Fourth, one of the most crucial aspects to be considered when applying SAW to cells is the viability of cells during or after the excitation of SAW. Two types of excitations have been reported: continuous waves and pulsed waves. To date, there are no reports of SAW being harmful to cells. However, since energy must be dissipated on a chip to produce fluid and particle motion, long-term exposure to SAW may detach cells from the substrate [9]. Xiaoyun Ding et al. observed that the temperature increased from 25 °C to 27.9 °C after 10 min acoustic power with 23 dBm; nevertheless, no significant physiological damage on cell viability and proliferation was observed in the standing SAW field within the period.
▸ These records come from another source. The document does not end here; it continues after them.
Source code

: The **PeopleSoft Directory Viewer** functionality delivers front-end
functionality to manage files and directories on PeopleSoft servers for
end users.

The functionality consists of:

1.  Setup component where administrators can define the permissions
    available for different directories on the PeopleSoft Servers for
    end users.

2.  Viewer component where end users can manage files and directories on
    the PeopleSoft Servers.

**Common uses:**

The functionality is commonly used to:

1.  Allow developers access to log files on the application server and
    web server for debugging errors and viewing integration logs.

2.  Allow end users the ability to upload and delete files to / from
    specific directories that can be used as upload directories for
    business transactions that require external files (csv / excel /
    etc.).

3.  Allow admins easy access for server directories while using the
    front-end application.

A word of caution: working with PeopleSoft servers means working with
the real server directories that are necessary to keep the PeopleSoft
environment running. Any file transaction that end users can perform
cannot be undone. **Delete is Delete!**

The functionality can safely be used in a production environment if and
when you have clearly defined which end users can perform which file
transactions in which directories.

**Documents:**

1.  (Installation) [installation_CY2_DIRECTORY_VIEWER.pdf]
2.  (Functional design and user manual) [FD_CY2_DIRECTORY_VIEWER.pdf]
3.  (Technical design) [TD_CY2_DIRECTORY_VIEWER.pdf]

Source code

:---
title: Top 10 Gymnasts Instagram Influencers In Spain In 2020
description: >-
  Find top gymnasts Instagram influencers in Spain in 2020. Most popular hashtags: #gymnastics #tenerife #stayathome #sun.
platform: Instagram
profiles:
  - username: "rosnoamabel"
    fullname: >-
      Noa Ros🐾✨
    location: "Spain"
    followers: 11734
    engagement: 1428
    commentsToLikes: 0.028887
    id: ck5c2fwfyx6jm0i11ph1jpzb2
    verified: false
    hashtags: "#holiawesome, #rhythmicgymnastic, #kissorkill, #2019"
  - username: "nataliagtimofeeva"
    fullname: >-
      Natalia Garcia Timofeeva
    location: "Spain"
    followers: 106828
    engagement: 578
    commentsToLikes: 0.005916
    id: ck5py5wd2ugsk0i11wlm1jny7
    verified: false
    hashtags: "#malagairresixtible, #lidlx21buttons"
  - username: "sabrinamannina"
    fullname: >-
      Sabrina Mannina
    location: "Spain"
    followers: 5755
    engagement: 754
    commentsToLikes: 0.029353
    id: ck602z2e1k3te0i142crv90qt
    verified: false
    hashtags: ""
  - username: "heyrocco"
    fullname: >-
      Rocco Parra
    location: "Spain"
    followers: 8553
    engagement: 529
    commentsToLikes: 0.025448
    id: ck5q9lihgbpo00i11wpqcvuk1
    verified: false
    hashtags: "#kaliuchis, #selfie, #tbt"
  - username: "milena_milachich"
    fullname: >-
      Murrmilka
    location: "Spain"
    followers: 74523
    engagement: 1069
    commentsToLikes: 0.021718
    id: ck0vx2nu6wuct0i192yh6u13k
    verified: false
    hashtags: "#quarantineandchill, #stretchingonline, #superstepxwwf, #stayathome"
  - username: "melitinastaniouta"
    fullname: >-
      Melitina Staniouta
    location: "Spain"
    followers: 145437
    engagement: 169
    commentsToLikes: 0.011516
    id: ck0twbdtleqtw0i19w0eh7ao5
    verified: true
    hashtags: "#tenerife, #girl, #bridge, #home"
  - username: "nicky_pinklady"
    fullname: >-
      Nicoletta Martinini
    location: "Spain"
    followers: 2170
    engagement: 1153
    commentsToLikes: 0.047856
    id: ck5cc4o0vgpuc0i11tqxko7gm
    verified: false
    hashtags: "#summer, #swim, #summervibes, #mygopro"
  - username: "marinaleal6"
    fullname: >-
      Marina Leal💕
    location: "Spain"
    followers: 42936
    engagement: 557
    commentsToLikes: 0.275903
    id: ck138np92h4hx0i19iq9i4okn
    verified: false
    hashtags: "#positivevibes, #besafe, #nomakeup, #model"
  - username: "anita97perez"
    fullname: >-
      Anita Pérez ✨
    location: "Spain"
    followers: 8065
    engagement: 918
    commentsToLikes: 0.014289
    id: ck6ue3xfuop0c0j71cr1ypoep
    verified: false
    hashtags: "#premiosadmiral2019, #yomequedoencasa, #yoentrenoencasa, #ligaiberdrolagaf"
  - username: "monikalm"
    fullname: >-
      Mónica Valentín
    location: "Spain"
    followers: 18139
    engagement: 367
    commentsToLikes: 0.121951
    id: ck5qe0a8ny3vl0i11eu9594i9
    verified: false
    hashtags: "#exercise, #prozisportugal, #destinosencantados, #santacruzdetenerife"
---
Lastly, many researchers have been able to successfully regulate cell behaviours, for example, Haiyan Li et al. reported that primary osteoblast-like cells were delivered into the PCL scaffold in seconds under acoustic waves [45]. However, the ability of IDT-based SAW device needs to be proved for clinical practise, especially in developing a multifunctional implantable bone device. Furthermore, a self-powering system is needed to electrically supply the IDTs, for example, hybrid triboelectric-electromagnetic generators is a promising technology [115] to be integrated with SAW device to avoid bulky and complex system to power up the SAW devices.

5. Conclusions

This review presents the application of the SAW device and types of IDT electrodes used in SAW techniques for live-cell studies. SAW had previously been widely used in communication systems, TV applications, radars, satellite, and mobile telephone applications [116]. For example, SAW is used as filters and duplexers in communications systems for precision and sharp signal filtering. Recently, the application of the SAW device has been implemented in cellular biology research. Due to the advancement in visualising microparticles [99], researchers have relentlessly sought to harness acoustic waves as a tool to be used in live-cell studies. As compared to the SAW device used in telecommunication, a very high wave excitation up to several GHz ultrasonic range is employed. However, the far narrower range of 20 kHz to 400 MHz is used in cell manipulation, cell separation, cell migration, and cell properties, as depicted in Figure 13.

Figure 13

The range of acoustic wave excitation has drawn the interest of many researchers in the last decade.

For cell manipulation, cell separation, cell behaviours, and cell mechanical properties, the major mechanisms of these processes are mostly based on the pressure nodes in the liquid generated by the SAW. However, it is still unclear if the underlying mechanism affects cell migration. Several parameters, such as acoustic streaming, intercellular protein agitation, heat generation, and electrical stimulation, need to be considered in order to reveal the most significant factor that influences cell migration [57]. To observe the sole contribution of SAW on cells, the acoustic streaming that induces drag forces to cells could be minimised by altering the microchannel geometry [117]. Both electrical and mechanical components may be generated to cells by applying an AC signal to IDT. To reduce the effect of the electrical signal, Brugger et al. applied a different frequency outside the bandwidth of the resonance frequency [64].

Finally, this review is useful to researchers in designing and developing a SAW device for live-cell studies. To develop a SAW device, it must be established in accordance with the desired application, which includes IDT electrode and delay line, manufacturing, and peripheral equipment.